"Gerçekten bu dede donunu mu giyeceksin pantolonun altına? Ah ah seviştiğimiz gece giydiğin o dantelli boxerlar nerede kaldı?"
Kyungsoo biraz daha acele etmezse işine geç kalacaktı ve müdür olmak için kendisiyle yarış halinde olan Munbyn'in hanesine bir sayıyı daha kendi elleriyle ekleyecekti. Hızlıca hareket ederken pantolonuna sokmakta zorlandığı kalçasına dönüp baktı, boxerında hiçbir sorun yoktu.
"Normal insanların giydiği türden bir boxer, ne var ki bunda? Ayrıca her zaman o kadar seksi şeyler giymeme gerek yok, sen o dantelli şeylerin ne kadar rahatsız olduğunu ve kaşındırdığını biliyor musun? Sorması ayıptır da günlük olarak sen ne giyiyorsun?"

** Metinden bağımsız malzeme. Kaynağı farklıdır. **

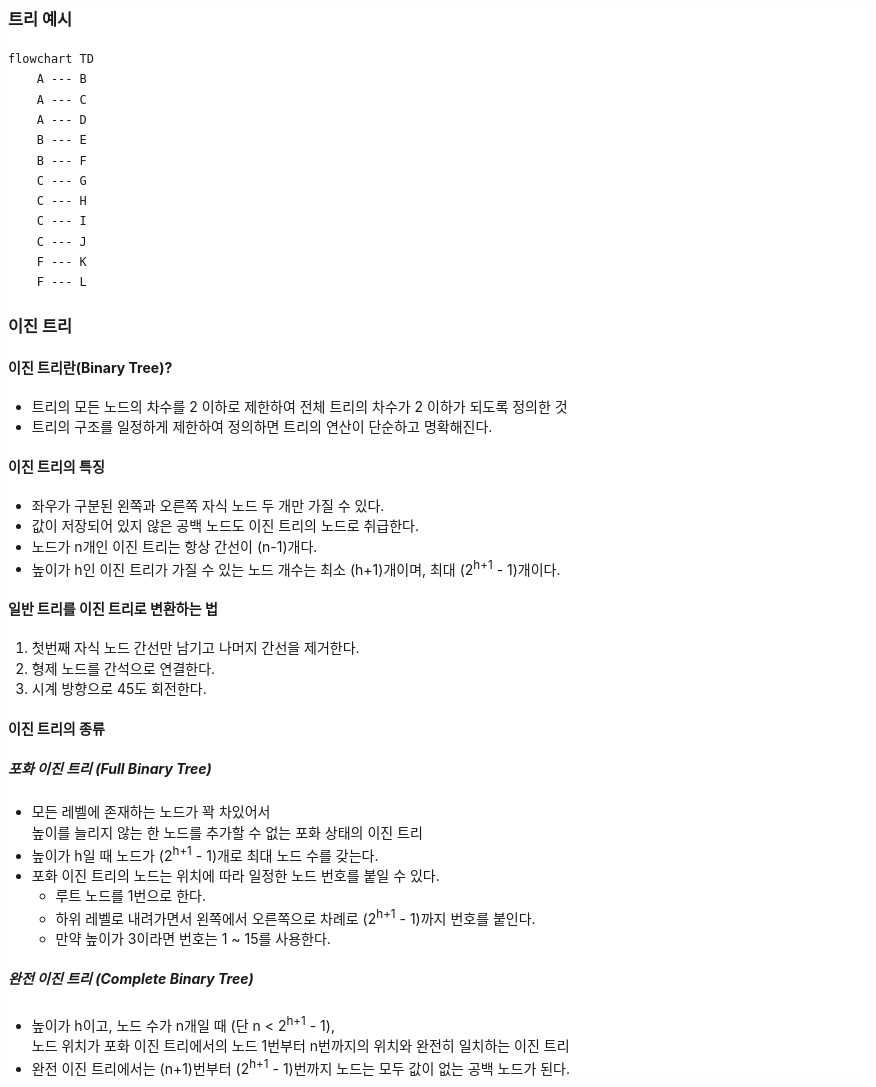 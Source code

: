 ### 트리 예시

```mermaid
flowchart TD
    A --- B
    A --- C
    A --- D
    B --- E
    B --- F
    C --- G
    C --- H
    C --- I
    C --- J
    F --- K
    F --- L
```

### 이진 트리

#### 이진 트리란(Binary Tree)?

- 트리의 모든 노드의 차수를 2 이하로 제한하여 전체 트리의 차수가 2 이하가 되도록 정의한 것
- 트리의 구조를 일정하게 제한하여 정의하면 트리의 연산이 단순하고 명확해진다.

#### 이진 트리의 특징

- 좌우가 구분된 왼쪽과 오른쪽 자식 노드 두 개만 가질 수 있다.
- 값이 저장되어 있지 않은 공백 노드도 이진 트리의 노드로 취급한다.
- 노드가 n개인 이진 트리는 항상 간선이 (n-1)개다.
- 높이가 h인 이진 트리가 가질 수 있는 노드 개수는 최소 (h+1)개이며, 최대 (2<sup>h+1</sup> - 1)개이다.

#### 일반 트리를 이진 트리로 변환하는 법

1. 첫번째 자식 노드 간선만 남기고 나머지 간선을 제거한다.
2. 형제 노드를 간석으로 연결한다.
3. 시계 방향으로 45도 회전한다.

#### 이진 트리의 종류

##### 포화 이진 트리 (Full Binary Tree)

- 모든 레벨에 존재하는 노드가 꽉 차있어서  
높이를 늘리지 않는 한 노드를 추가할 수 없는 포화 상태의 이진 트리
- 높이가 h일 때 노드가 (2<sup>h+1</sup> - 1)개로 최대 노드 수를 갖는다.
- 포화 이진 트리의 노드는 위치에 따라 일정한 노드 번호를 붙일 수 있다.
    - 루트 노드를 1번으로 한다.
    - 하위 레벨로 내려가면서 왼쪽에서 오른쪽으로 차례로 (2<sup>h+1</sup> - 1)까지 번호를 붙인다.
    - 만약 높이가 3이라면 번호는 1 ~ 15를 사용한다.

##### 완전 이진 트리 (Complete Binary Tree)

- 높이가 h이고, 노드 수가 n개일 때 (단 n < 2<sup>h+1</sup> - 1),  
노드 위치가 포화 이진 트리에서의 노드 1번부터 n번까지의 위치와 완전히 일치하는 이진 트리
- 완전 이진 트리에서는 (n+1)번부터 (2<sup>h+1</sup> - 1)번까지 노드는 모두 값이 없는 공백 노드가 된다.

Jongin ellerini beline attı ve altındaki eşofmanını aşağıya indirdi. Kyungsoo ise çığlık atmıştı.
"Ya sabah sabah senin sikini görmek zorunda mıyım ben?"
Jongin, penisini eline alarak sağa sola yatırdı ve bir iki okşayış verip eşofmanının içine geri soktu. "Ne varmış benim çavuşta? Fıstık gibi işte, gerçi sen daha iyi bilirsin, en son girdiği yuva sana aitti sonuçta."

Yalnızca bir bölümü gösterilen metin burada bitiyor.